Schattenfluegel
Schwester!
Verzweifelt versuchte Kim, ihre Hände zu bewegen und die Fessel zu lösen, aber alles, was sie erreichte, war, dass die raue Oberfläche des Plastiks sich in ihr Fleisch schnitt. Schmerz zuckte durch ihre Arme und Blut trat hervor. Vor Panik schwer atmend gab Kim auf. Sie sank zurück und lauschte.
In weiter Ferne war der Specht zu hören, sein Hämmern klang gedämpft durch dicke Mauern. Offenbar war sie also wirklich noch im Waldschlösschen.
Sie rutschte ein Stück hin und her, aber auch das nützte nichts. Alles, was sie damit erreichte, war, dass ihre ebenfalls gefesselten Füße gegen ein Regal stießen und ein Stapel Eisenstangen klirrend auf dem Boden aufschlug. Eine davon traf Kim am Schienbein und sandte einen dumpfen Schmerz bis hinauf ins Knie.
Sie musste an ihre Mutter denken.
Und an Sigurd. Ob die beiden sie schon vermissten?
Sie überlegte, ob sie Lärm machen sollte, um auf sich aufmerksam zu machen, aber sie traute sich nicht. Womöglich war ihr Entführer ganz in der Nähe. Ihr Kopf schmerzte. Der Knebel behinderte sie beim Atmen. Rings um sie herum war es staubig. Was, wenn ihre Nase zuschwoll? Würde sie dann ersticken? So tief, wie sie konnte, holte sie Luft. Ihr wurde schwummerig vor Augen. Sie blinzelte, doch sie konnte nicht verhindern, dass sie erneut ohnmächtig wurde.
Als sie das nächste Mal erwachte, geschah es nicht mit einem Ruck, sondern langsam, als würde sie aus einem tiefen, eiskalten See auftauchen.

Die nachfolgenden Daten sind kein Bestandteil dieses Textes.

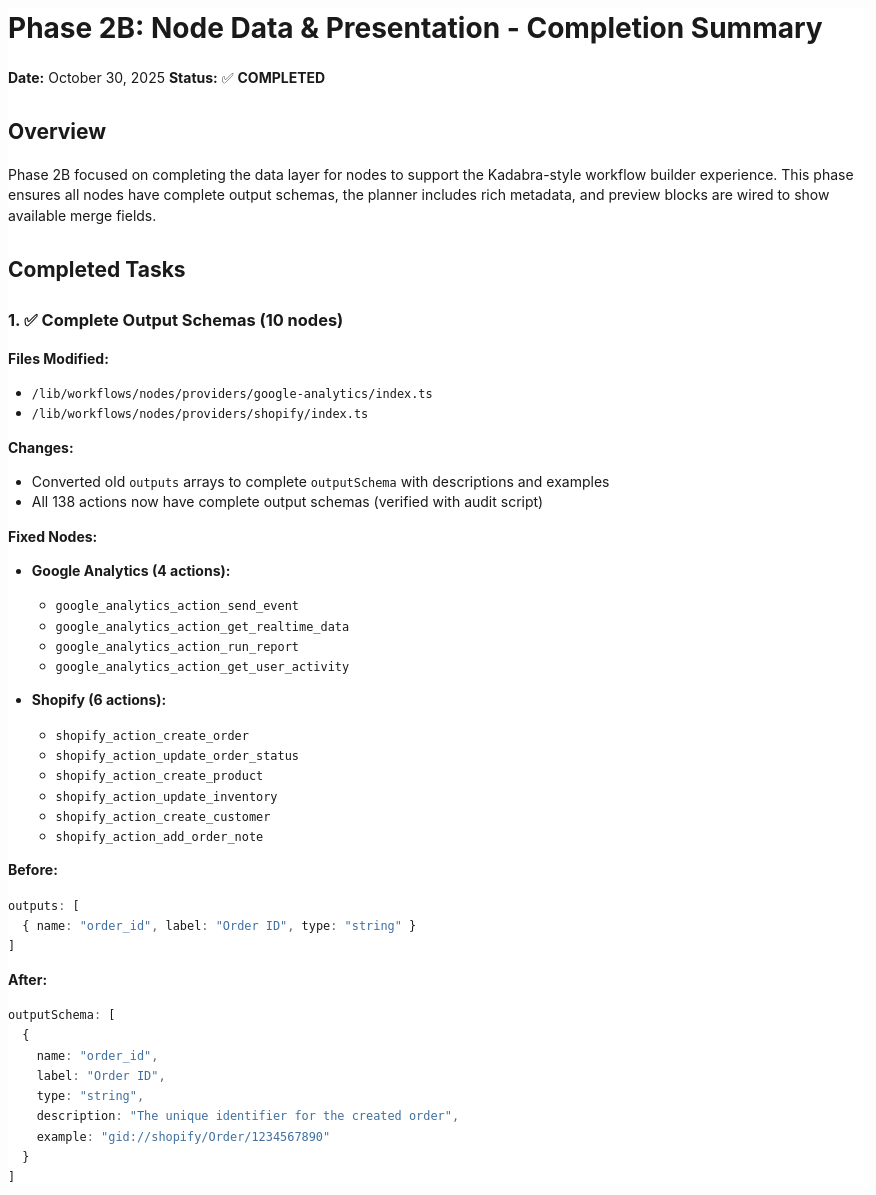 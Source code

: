 # Phase 2B: Node Data & Presentation - Completion Summary

**Date:** October 30, 2025
**Status:** ✅ **COMPLETED**

## Overview

Phase 2B focused on completing the data layer for nodes to support the Kadabra-style workflow builder experience. This phase ensures all nodes have complete output schemas, the planner includes rich metadata, and preview blocks are wired to show available merge fields.

## Completed Tasks

### 1. ✅ Complete Output Schemas (10 nodes)

**Files Modified:**
- `/lib/workflows/nodes/providers/google-analytics/index.ts`
- `/lib/workflows/nodes/providers/shopify/index.ts`

**Changes:**
- Converted old `outputs` arrays to complete `outputSchema` with descriptions and examples
- All 138 actions now have complete output schemas (verified with audit script)

**Fixed Nodes:**
- **Google Analytics (4 actions):**
  - `google_analytics_action_send_event`
  - `google_analytics_action_get_realtime_data`
  - `google_analytics_action_run_report`
  - `google_analytics_action_get_user_activity`

- **Shopify (6 actions):**
  - `shopify_action_create_order`
  - `shopify_action_update_order_status`
  - `shopify_action_create_product`
  - `shopify_action_update_inventory`
  - `shopify_action_create_customer`
  - `shopify_action_add_order_note`

**Before:**
```typescript
outputs: [
  { name: "order_id", label: "Order ID", type: "string" }
]
```

**After:**
```typescript
outputSchema: [
  {
    name: "order_id",
    label: "Order ID",
    type: "string",
    description: "The unique identifier for the created order",
    example: "gid://shopify/Order/1234567890"
  }
]
```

Sie zitterte am ganzen Leib.
Nur Stück für Stück klärte sich ihr Blick und es dauerte eine Weile, bis sie erkannte, dass sie nicht mehr allein war.
Heftig zuckte sie zusammen.
Vor ihr kniete … Lukas! In einer Hand hielt er ein aufgeklapptes Taschenmesser, die andere lag über dem Knebel schwer auf ihrem Mund.

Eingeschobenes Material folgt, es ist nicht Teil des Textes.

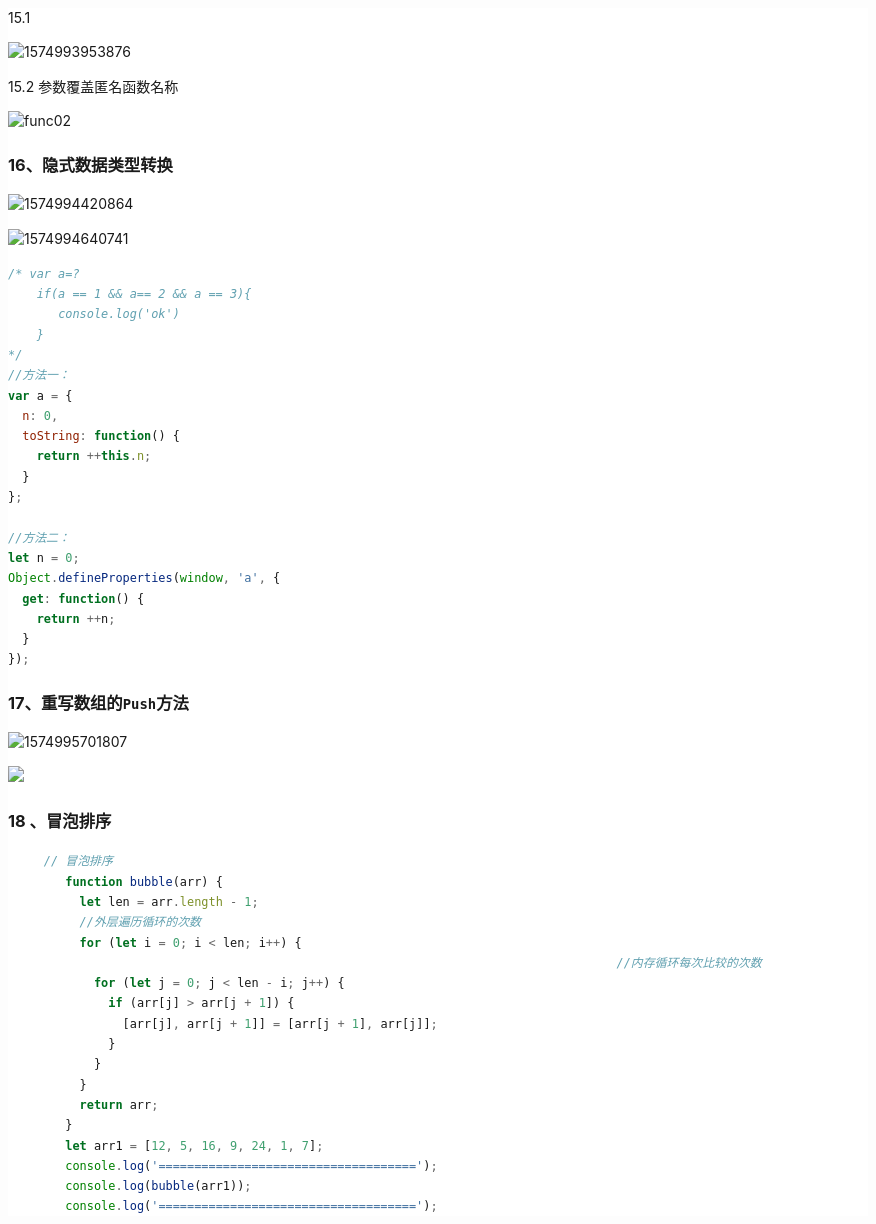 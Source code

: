 15.1 

![1574993953876](C:\Users\67564\Desktop\面试\Frontend-interview\images\func01.png)

15.2 参数覆盖匿名函数名称

![func02](C:\Users\67564\Desktop\面试\Frontend-interview\images\func02.png)

### 16、隐式数据类型转换

![1574994420864](C:\Users\67564\Desktop\面试\Frontend-interview\images\type00.png)

![1574994640741](C:\Users\67564\Desktop\面试\Frontend-interview\images\type01.png)

```javascript
/* var a=?
    if(a == 1 && a== 2 && a == 3){
       console.log('ok')                          
    }
*/
//方法一：
var a = {
  n: 0,
  toString: function() {
    return ++this.n;
  }
};

//方法二：
let n = 0;
Object.defineProperties(window, 'a', {
  get: function() {
    return ++n;
  }
});
```

### 17、重写数组的`Push`方法

![1574995701807](C:\Users\67564\Desktop\面试\Frontend-interview\images\arr07.png)

![](C:\Users\67564\Desktop\面试\Frontend-interview\images\arr08.png)

### 18 、冒泡排序

```javascript
     // 冒泡排序
        function bubble(arr) {
          let len = arr.length - 1;
          //外层遍历循环的次数
          for (let i = 0; i < len; i++) {
                                                                                     //内存循环每次比较的次数
            for (let j = 0; j < len - i; j++) {
              if (arr[j] > arr[j + 1]) {
                [arr[j], arr[j + 1]] = [arr[j + 1], arr[j]];
              }
            }
          }
          return arr;
        }
        let arr1 = [12, 5, 16, 9, 24, 1, 7];
        console.log('====================================');
        console.log(bubble(arr1));
        console.log('====================================');
```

Während des Bruchteils einer Sekunde jagten die verschiedensten Bilder durch Kims Kopf. Nina, die von ihrem Mörder erwürgt worden war. Die Libelle. Lukas mit der blutenden Lippe. Marie und ihre schwarz angemalten Lider. In diesem Moment war sich Kim ganz sicher, dass sie jetzt sterben würde, dass sie sich die ganze Zeit etwas vorgemacht hatte.
Dass Lukas doch Ninas Mörder war. Und auch der von Marie.
Jetzt würde er zu guter Letzt auch noch ihr eigener Mörder werden.
Angstvoll starrte sie zu ihm hinauf und ein Schluchzen kam aus ihrer Kehle.
»Halt still!« Er flüsterte. Warum flüsterte er? »Ich schneide dich sonst.« Er durchtrennte erst die Fessel an ihren Handgelenken, dann die an ihren Füßen. Sie packte den Knebel, zerrte daran, aber er war so groß, dass sie ihn mit ihren zitternden Händen nicht herausbekam.
Lukas stützte sie mit einer Hand im Rücken und half ihr mit der anderen, den Knebel loszuwerden. »Still!«, raunte er. »Ich weiß nicht, ob der Typ noch hier ist.«
»Wer …?« Kim musste husten. Lukas hielt sie noch immer. Schwer lehnte sie sich gegen seinen Arm.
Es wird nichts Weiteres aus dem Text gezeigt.